» DIRECTIONS
Search the listing for the string "image". Copy every line that has it.

....................

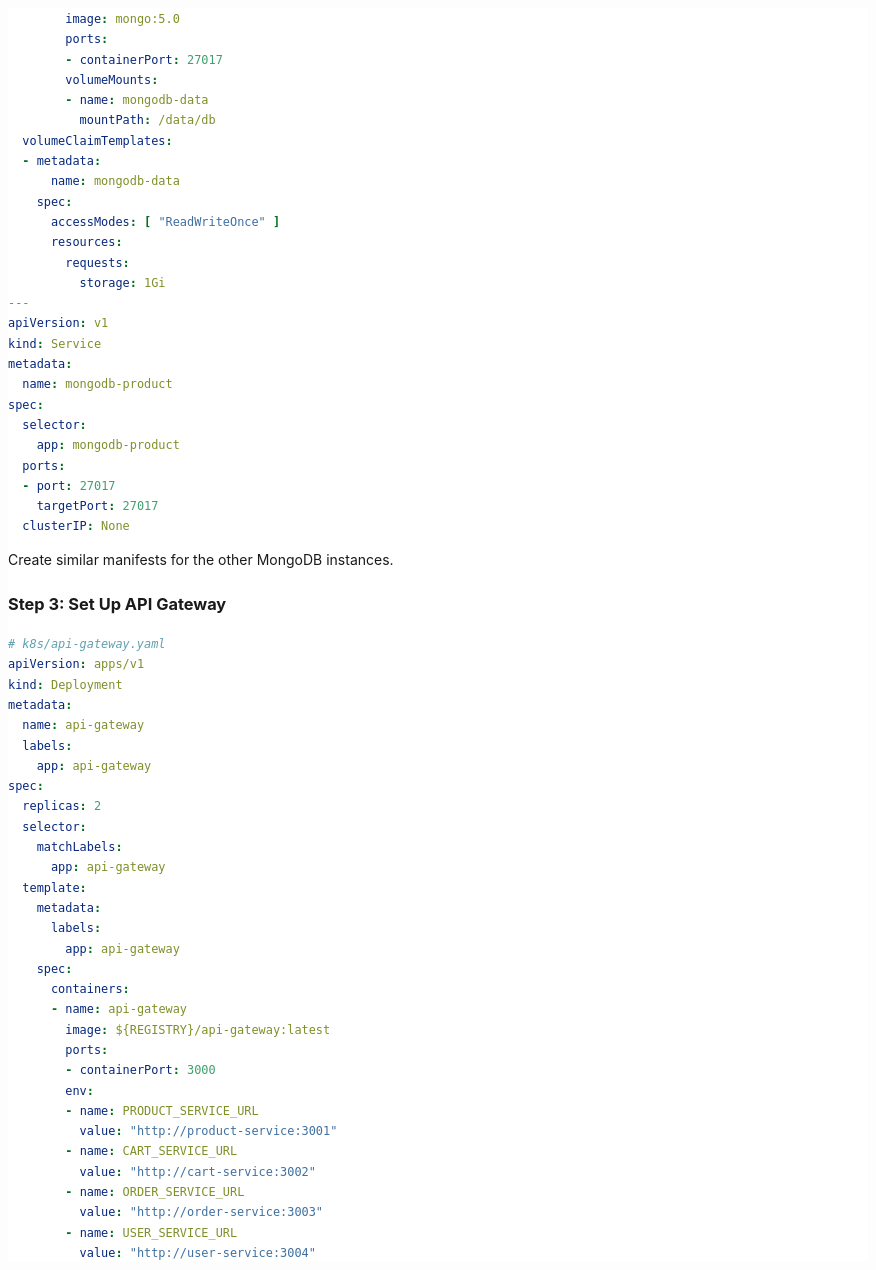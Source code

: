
 ```yaml
        image: mongo:5.0
        ports:
        - containerPort: 27017
        volumeMounts:
        - name: mongodb-data
          mountPath: /data/db
  volumeClaimTemplates:
  - metadata:
      name: mongodb-data
    spec:
      accessModes: [ "ReadWriteOnce" ]
      resources:
        requests:
          storage: 1Gi
---
apiVersion: v1
kind: Service
metadata:
  name: mongodb-product
spec:
  selector:
    app: mongodb-product
  ports:
  - port: 27017
    targetPort: 27017
  clusterIP: None
```

Create similar manifests for the other MongoDB instances.

### Step 3: Set Up API Gateway

```yaml
# k8s/api-gateway.yaml
apiVersion: apps/v1
kind: Deployment
metadata:
  name: api-gateway
  labels:
    app: api-gateway
spec:
  replicas: 2
  selector:
    matchLabels:
      app: api-gateway
  template:
    metadata:
      labels:
        app: api-gateway
    spec:
      containers:
      - name: api-gateway
        image: ${REGISTRY}/api-gateway:latest
        ports:
        - containerPort: 3000
        env:
        - name: PRODUCT_SERVICE_URL
          value: "http://product-service:3001"
        - name: CART_SERVICE_URL
          value: "http://cart-service:3002"
        - name: ORDER_SERVICE_URL
          value: "http://order-service:3003"
        - name: USER_SERVICE_URL
          value: "http://user-service:3004"
```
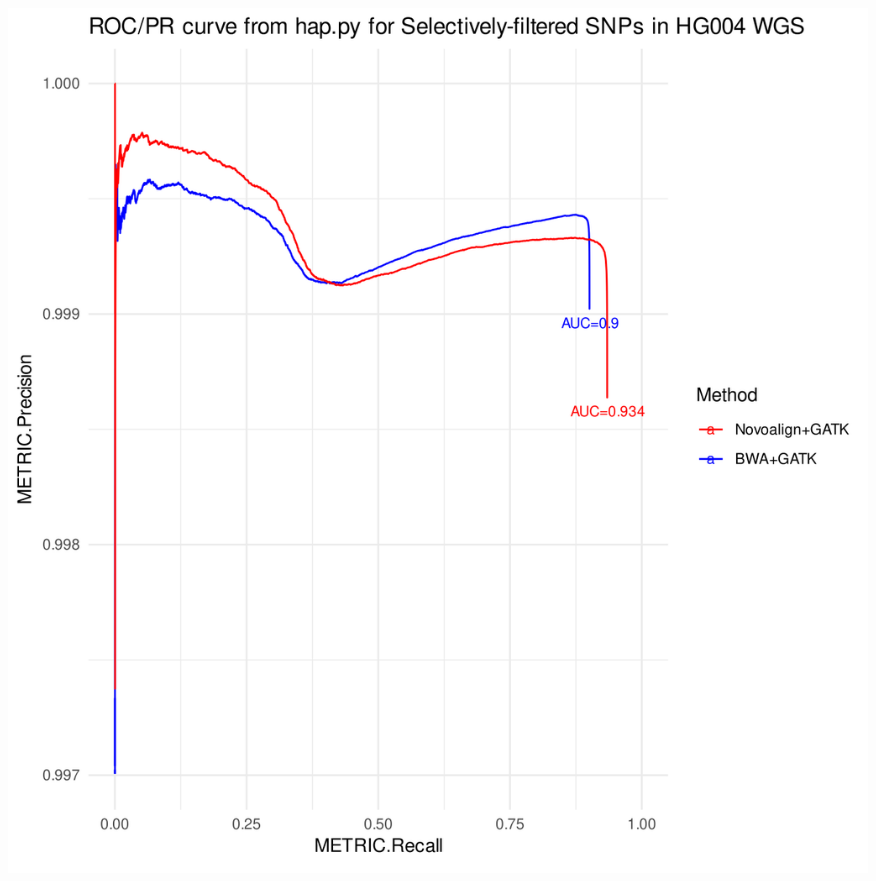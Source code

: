 ![Figure 7: Graph of ROC/PC curves for WGS HG004 SNP_SEL](/results/WGS/HG004/happy_HG004_WGS_SNP_SEL_a2.svg)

....................

» THE COMPLETED TASK
        image: mongo:5.0
        image: ${REGISTRY}/api-gateway:latest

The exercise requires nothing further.